There are other resources, which have been seen to run constantly out of supply. Such resources need to be protected from economic and social viability. This may include ensuring that the limited resources are used properly to avoid extinction. One way in which such resources can be protected from extinction involves government intervention (Blomquist, pp. 196-201). The government is seen as the core manager of environmental resources as it has the power to enforce rules and regulations on the use of different resources. Another mechanism used to manage scarce resources involves privatization, which ensures there is limited access to a certain resource that may have been marked as limited or diminishing.

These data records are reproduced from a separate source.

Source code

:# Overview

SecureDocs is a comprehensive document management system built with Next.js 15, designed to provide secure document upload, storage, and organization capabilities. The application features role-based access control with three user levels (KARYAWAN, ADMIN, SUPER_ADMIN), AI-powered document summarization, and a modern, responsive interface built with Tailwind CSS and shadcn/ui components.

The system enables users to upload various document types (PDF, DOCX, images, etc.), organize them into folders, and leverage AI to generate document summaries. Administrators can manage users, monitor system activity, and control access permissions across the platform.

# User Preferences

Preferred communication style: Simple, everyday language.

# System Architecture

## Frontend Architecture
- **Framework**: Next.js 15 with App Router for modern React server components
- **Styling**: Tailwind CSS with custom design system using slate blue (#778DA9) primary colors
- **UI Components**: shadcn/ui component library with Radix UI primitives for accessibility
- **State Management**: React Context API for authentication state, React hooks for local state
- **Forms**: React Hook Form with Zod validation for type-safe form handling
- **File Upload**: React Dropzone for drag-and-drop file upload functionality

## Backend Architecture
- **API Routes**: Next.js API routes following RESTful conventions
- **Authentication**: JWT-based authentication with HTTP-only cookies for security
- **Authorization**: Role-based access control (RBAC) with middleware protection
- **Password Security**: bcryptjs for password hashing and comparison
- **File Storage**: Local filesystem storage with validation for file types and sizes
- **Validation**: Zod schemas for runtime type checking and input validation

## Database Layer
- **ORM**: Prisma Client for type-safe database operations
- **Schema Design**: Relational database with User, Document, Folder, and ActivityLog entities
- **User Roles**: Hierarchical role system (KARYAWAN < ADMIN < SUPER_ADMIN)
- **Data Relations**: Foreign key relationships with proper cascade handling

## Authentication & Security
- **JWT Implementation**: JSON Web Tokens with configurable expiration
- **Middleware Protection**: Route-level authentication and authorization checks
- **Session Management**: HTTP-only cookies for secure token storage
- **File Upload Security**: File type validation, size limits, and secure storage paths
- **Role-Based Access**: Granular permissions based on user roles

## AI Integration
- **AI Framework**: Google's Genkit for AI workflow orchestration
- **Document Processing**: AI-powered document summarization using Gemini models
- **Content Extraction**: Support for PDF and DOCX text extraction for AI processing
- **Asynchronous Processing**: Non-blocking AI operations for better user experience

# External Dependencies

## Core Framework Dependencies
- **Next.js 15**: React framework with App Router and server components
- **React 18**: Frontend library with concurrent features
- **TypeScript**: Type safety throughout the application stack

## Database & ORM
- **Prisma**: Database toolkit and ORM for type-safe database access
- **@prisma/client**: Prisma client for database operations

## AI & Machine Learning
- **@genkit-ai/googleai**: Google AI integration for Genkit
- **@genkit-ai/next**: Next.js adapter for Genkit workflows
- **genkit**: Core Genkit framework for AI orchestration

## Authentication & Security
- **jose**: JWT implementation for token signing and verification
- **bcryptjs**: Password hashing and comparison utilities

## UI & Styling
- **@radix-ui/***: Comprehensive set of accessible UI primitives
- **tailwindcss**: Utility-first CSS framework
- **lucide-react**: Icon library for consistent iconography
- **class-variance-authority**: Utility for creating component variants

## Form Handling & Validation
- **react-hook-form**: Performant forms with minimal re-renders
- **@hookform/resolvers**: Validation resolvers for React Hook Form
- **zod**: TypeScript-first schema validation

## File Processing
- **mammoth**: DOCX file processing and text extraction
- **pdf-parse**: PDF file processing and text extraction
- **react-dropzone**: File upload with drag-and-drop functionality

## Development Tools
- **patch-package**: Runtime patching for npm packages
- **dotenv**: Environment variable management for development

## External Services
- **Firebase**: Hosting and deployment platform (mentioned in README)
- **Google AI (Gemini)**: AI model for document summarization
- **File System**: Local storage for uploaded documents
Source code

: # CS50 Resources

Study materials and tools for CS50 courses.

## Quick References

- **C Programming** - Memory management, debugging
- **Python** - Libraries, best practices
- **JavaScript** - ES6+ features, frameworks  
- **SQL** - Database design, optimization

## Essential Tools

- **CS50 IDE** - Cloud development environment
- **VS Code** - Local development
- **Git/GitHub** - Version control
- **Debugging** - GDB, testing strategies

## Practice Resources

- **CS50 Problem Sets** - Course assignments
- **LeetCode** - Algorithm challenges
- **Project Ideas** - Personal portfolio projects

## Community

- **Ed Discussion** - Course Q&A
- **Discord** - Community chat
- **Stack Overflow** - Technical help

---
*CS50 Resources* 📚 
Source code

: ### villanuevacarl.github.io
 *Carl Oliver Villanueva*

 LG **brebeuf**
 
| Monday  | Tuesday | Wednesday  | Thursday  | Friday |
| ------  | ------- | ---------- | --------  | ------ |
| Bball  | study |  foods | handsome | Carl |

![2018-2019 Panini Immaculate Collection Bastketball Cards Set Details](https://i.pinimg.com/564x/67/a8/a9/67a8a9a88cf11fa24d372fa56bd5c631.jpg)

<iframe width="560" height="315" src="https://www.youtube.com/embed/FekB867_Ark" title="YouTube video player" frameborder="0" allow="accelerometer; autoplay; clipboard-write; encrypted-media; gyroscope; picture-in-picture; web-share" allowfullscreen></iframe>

The results are the inclusion of all resources under one class called common pool resources CPRs. different stakeholders should come together and develop their own regulations, which will see proper management of resources through developing rules and regulations that are to be upheld collectively. There are two main principles governing sustainability of natural resources namely consumption rivalry and the excludability. Consumption rivalry is sometimes referred to as divisibility of benefits (Blomquist, pp. 196-201). The first principle on consumption rivalry refers to the competition between individuals for the limited resources. Excludability refers to curbing people from using a certain resource with the expectation that they will later benefit from the prohibition.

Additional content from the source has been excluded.